• _Exercise details_:
Output the entries underneath exactly as they are.

(Dataset entries)
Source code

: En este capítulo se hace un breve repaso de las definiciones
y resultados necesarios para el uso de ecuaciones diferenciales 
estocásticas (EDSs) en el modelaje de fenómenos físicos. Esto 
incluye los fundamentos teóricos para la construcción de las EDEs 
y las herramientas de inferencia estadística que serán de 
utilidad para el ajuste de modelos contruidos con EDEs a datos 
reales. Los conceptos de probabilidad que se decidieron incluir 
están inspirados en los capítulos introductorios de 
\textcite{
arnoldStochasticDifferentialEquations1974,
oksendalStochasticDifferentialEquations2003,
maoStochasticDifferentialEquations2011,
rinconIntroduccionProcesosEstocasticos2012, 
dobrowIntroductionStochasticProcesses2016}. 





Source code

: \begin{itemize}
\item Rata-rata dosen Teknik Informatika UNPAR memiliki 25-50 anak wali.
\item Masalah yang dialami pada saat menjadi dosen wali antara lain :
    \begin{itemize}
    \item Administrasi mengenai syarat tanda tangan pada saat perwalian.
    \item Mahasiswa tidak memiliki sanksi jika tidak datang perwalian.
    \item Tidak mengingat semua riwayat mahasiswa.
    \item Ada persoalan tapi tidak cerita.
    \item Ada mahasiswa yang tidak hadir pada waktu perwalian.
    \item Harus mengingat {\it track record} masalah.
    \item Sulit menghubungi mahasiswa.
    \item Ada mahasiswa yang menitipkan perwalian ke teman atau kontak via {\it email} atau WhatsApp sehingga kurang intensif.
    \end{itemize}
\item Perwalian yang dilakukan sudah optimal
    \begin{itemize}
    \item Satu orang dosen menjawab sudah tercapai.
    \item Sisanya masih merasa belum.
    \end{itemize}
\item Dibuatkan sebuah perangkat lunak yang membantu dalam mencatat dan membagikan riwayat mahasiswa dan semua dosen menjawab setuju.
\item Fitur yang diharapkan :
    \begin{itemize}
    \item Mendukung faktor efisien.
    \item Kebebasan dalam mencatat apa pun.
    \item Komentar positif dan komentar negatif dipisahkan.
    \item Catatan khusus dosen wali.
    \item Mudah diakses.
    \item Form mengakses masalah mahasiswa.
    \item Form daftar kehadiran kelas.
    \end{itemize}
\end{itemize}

• _Output below_:
Source code

: En este capítulo se hace un breve repaso de las definiciones
y resultados necesarios para el uso de ecuaciones diferenciales 
estocásticas (EDSs) en el modelaje de fenómenos físicos. Esto 
incluye los fundamentos teóricos para la construcción de las EDEs 
y las herramientas de inferencia estadística que serán de 
utilidad para el ajuste de modelos contruidos con EDEs a datos 
reales. Los conceptos de probabilidad que se decidieron incluir 
están inspirados en los capítulos introductorios de 
\textcite{
arnoldStochasticDifferentialEquations1974,
oksendalStochasticDifferentialEquations2003,
maoStochasticDifferentialEquations2011,
rinconIntroduccionProcesosEstocasticos2012, 
dobrowIntroductionStochasticProcesses2016}. 





Source code

: \begin{itemize}
\item Rata-rata dosen Teknik Informatika UNPAR memiliki 25-50 anak wali.
\item Masalah yang dialami pada saat menjadi dosen wali antara lain :
    \begin{itemize}
    \item Administrasi mengenai syarat tanda tangan pada saat perwalian.
    \item Mahasiswa tidak memiliki sanksi jika tidak datang perwalian.
    \item Tidak mengingat semua riwayat mahasiswa.
    \item Ada persoalan tapi tidak cerita.
    \item Ada mahasiswa yang tidak hadir pada waktu perwalian.
    \item Harus mengingat {\it track record} masalah.
    \item Sulit menghubungi mahasiswa.
    \item Ada mahasiswa yang menitipkan perwalian ke teman atau kontak via {\it email} atau WhatsApp sehingga kurang intensif.
    \end{itemize}
\item Perwalian yang dilakukan sudah optimal
    \begin{itemize}
    \item Satu orang dosen menjawab sudah tercapai.
    \item Sisanya masih merasa belum.
    \end{itemize}
\item Dibuatkan sebuah perangkat lunak yang membantu dalam mencatat dan membagikan riwayat mahasiswa dan semua dosen menjawab setuju.
\item Fitur yang diharapkan :
    \begin{itemize}
    \item Mendukung faktor efisien.
    \item Kebebasan dalam mencatat apa pun.
    \item Komentar positif dan komentar negatif dipisahkan.
    \item Catatan khusus dosen wali.
    \item Mudah diakses.
    \item Form mengakses masalah mahasiswa.
    \item Form daftar kehadiran kelas.
    \end{itemize}
\end{itemize}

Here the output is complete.